Wall Street analysts have said there are no firm estimates of how much money, nuclear trust funds have put into municipals. But according to some estimates, the funds currently are about 80% invested in municipals. Cost estimates for shutting down the more than 100 nuclear plants around the country range from $60 billion to $100 billion.

Earlier this year, Rep. Beryl Anthony, D-Ark., had attempted to blunt the provision's potentially negative effect on municipal bond demand when the legislation was under consideration by the House Ways and Means Committee. Anthony, a Ways and Means member, proposed increasing the supply of bank-qualified bonds.

Under current law, banks may deduct 80% of the cost of carrying tax-exempt bonds if they are purchased from an issuer who expects to sell no more than $10 million annually.

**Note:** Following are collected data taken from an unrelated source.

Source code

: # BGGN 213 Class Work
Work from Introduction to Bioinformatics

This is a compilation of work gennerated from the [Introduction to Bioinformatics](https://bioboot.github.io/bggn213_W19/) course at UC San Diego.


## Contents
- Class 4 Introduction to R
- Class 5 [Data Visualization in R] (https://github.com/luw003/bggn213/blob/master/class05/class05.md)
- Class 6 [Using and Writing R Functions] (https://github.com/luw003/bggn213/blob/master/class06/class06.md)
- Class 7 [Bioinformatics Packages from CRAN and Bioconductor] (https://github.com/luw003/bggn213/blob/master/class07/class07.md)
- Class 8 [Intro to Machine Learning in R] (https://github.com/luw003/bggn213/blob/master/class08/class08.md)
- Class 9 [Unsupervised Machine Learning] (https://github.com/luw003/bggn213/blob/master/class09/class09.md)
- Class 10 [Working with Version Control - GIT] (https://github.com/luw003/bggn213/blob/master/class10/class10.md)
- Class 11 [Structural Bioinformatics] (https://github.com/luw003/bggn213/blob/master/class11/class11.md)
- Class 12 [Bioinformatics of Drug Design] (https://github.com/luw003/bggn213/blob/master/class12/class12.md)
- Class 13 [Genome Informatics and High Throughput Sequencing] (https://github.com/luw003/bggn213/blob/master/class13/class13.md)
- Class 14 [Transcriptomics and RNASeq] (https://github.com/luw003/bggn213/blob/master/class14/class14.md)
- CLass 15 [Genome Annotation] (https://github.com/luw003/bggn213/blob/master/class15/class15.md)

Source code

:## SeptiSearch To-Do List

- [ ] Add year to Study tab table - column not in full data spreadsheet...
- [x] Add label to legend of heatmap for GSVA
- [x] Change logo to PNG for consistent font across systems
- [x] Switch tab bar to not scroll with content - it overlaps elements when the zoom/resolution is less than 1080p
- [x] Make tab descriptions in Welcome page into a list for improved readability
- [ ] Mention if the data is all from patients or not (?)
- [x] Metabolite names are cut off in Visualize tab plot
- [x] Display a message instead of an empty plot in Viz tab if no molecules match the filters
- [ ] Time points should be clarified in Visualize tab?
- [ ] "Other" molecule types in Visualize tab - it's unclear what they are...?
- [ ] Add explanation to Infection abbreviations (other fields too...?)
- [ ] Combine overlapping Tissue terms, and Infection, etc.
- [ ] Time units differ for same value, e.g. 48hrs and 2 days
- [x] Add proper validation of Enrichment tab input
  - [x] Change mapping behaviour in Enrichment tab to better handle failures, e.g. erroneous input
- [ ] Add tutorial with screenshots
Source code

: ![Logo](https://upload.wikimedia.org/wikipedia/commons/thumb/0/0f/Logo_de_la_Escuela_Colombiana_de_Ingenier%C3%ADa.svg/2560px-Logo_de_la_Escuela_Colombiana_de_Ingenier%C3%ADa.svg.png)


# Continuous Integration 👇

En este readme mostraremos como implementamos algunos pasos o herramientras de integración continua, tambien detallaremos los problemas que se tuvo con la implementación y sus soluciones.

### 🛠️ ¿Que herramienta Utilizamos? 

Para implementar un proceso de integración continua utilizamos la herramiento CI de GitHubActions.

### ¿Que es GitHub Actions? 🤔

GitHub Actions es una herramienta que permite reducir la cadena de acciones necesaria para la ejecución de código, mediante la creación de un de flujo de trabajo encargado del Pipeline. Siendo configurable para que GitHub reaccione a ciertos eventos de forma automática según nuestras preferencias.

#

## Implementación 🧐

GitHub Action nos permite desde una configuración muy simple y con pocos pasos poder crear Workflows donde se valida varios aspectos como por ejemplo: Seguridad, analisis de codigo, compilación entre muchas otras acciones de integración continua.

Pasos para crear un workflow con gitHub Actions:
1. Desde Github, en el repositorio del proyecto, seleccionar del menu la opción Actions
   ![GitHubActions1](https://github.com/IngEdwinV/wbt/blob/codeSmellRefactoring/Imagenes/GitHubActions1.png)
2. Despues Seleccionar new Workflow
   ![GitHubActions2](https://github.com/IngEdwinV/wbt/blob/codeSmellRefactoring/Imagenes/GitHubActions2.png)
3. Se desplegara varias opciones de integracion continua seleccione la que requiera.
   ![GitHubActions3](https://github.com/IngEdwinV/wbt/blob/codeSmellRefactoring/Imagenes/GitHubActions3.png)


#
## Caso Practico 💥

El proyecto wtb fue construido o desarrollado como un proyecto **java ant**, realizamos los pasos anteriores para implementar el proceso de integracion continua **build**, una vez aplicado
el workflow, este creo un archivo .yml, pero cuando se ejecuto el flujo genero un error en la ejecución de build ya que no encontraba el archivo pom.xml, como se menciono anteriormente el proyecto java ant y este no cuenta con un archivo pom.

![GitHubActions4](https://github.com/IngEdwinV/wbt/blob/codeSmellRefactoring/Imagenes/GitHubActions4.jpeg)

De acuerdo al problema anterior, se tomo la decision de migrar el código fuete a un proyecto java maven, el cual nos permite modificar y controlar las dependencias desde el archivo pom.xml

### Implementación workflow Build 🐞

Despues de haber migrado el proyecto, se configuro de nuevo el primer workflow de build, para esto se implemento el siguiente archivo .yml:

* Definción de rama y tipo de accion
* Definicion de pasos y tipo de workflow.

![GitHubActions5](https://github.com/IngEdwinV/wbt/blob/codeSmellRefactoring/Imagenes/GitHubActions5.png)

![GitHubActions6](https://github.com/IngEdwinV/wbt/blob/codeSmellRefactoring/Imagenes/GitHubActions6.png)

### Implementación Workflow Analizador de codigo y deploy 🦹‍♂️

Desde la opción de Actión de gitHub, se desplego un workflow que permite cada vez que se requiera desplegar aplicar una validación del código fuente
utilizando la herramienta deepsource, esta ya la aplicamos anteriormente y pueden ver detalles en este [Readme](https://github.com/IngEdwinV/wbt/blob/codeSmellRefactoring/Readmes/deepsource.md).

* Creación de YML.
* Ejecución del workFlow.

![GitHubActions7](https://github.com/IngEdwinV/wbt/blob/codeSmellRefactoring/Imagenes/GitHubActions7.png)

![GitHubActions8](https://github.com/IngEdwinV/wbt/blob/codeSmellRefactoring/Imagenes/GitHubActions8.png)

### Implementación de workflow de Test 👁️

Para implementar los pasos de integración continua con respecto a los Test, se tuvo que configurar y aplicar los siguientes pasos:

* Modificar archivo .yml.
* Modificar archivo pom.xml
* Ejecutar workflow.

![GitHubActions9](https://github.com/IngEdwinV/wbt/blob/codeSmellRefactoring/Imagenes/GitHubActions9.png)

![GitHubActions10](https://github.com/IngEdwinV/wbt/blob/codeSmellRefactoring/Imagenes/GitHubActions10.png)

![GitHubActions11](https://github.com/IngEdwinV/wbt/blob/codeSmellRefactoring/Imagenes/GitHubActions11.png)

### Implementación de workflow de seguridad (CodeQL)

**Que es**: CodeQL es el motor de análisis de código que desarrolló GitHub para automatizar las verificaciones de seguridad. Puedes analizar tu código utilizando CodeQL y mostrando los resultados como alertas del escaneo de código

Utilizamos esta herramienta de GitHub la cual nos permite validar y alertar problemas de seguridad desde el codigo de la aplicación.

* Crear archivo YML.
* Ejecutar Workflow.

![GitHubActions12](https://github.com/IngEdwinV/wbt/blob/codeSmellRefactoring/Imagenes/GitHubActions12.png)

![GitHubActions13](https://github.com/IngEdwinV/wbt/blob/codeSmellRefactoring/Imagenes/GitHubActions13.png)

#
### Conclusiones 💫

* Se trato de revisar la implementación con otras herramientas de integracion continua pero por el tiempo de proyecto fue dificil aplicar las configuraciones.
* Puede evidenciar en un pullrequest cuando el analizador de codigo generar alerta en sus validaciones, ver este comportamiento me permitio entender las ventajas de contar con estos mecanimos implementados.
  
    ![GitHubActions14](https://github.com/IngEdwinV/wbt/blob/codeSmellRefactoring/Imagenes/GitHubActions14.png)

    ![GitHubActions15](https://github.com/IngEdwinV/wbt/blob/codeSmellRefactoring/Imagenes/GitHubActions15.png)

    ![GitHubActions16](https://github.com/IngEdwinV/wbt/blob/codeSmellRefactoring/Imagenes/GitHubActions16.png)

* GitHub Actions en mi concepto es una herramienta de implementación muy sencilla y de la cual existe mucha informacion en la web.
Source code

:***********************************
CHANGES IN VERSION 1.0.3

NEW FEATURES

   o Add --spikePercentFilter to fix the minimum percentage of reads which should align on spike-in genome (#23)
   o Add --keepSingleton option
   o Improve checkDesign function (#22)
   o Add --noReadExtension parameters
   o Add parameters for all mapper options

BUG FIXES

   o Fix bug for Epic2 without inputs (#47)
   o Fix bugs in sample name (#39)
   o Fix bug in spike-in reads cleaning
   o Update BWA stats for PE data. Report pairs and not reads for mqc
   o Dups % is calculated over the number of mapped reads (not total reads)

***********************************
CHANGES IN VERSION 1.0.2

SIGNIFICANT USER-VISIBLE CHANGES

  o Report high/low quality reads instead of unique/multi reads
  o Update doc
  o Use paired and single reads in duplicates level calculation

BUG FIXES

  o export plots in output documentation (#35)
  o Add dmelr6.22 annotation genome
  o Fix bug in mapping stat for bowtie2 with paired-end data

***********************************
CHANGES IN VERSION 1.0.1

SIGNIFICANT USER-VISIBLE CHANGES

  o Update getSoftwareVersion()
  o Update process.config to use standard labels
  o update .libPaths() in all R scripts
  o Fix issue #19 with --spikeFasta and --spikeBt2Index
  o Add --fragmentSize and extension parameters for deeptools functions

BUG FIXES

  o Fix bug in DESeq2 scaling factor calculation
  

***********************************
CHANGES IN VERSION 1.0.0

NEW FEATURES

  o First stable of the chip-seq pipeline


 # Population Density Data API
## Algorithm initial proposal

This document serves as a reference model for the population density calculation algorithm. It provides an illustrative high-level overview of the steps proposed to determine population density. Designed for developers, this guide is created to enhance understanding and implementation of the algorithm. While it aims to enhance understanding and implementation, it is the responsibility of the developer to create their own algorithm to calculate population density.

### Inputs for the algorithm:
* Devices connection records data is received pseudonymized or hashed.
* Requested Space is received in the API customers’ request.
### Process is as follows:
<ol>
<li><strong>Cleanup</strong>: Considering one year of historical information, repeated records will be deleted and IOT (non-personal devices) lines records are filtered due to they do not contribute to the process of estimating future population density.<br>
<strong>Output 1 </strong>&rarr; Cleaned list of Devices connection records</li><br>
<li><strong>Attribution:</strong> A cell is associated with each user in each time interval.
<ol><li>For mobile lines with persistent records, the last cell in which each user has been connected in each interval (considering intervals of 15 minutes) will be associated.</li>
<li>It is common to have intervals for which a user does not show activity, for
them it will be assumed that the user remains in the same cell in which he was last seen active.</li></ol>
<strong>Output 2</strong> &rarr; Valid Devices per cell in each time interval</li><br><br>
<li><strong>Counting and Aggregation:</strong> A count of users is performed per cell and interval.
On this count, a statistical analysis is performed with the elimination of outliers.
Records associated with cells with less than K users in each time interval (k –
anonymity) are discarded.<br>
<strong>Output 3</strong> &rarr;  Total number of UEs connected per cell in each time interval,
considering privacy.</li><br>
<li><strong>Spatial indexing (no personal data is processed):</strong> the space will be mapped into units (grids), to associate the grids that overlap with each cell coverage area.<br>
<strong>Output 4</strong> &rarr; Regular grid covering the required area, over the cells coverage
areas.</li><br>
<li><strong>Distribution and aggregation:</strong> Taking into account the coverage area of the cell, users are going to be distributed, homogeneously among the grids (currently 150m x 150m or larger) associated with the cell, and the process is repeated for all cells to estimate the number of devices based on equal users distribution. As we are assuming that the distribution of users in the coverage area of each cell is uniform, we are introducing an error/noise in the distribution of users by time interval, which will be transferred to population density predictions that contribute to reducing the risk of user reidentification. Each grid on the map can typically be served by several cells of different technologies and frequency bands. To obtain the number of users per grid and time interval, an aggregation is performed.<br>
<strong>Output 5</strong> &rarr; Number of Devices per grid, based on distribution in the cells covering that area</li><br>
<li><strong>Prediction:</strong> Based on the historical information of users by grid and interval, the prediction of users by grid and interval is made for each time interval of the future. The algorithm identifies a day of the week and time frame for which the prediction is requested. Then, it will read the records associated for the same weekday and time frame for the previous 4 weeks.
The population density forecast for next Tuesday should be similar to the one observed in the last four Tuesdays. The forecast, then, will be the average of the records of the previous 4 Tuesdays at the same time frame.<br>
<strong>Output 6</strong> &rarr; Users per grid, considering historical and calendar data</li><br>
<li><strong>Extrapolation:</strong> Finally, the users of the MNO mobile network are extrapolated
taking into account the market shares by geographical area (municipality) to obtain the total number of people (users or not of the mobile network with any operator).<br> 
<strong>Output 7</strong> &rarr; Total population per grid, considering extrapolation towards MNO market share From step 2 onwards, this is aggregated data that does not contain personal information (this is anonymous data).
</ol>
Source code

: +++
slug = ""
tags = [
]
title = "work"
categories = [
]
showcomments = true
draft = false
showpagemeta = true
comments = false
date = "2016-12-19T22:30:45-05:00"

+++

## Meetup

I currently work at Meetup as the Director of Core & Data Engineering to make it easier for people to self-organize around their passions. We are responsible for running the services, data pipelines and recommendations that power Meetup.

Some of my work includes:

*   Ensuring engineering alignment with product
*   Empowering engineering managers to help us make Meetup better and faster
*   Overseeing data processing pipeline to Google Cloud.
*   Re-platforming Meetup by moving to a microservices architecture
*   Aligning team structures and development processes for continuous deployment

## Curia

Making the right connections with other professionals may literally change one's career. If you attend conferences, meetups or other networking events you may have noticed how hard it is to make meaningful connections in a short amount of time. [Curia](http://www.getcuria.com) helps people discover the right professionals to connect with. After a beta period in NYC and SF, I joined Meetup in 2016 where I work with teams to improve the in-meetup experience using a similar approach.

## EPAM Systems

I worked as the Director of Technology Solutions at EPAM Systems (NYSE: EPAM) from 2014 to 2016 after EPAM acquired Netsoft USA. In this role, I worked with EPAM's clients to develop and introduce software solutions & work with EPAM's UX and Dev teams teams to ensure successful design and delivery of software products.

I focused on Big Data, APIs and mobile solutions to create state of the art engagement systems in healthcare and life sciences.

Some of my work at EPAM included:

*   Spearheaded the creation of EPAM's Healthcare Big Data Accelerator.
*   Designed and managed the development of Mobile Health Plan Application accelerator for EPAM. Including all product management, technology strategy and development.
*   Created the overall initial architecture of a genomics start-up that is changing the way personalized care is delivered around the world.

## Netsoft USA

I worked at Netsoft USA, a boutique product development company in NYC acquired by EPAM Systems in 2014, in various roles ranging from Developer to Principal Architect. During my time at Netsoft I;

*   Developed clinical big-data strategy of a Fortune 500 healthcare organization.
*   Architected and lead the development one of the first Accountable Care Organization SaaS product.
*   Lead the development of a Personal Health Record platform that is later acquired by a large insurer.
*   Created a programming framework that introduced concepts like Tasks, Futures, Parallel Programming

Anthony's proposal, which the committee added to the House version of the energy bill, would have increased that amount to $20 million.

House and Senate conferees dropped Anthony's amendment from the final energy bill because an identical proposal was included in the final version of the urban aid tax bill. But with the tax bill under a veto threat, the provision on bank-qualified bonds stands little chance of becoming law.

Also dropped from the final energy bill was a Senate-passed provision proposed by Sen. Steve Symms, R-Idaho.

The provision would have ended the requirement that issuers of high-speed rail bonds obtain an allocation under the private-activity bond volume cap for 25% of each issue. The provision was not included in other legislation and is dead for this year.

The new energy law does contain a provision that applies to investor-owned utilities that issue tax-exempt bonds to finance so-called wheeling activities. Wheeling refers to the practice whereby utilities act as conduits for power generated by independent producers.

The new law authorizes federal regulators to require local utilities to step up wheeling. It also waives Internal Revenue Service rules against exporting power, to preserve the tax-exempt status of bonds issued for wheeling.

But under a provision added by the Ways and Means Committee and preserved in the final version of the bill, the waiver is limited to utilities that already qualified for bond financing under the prior law.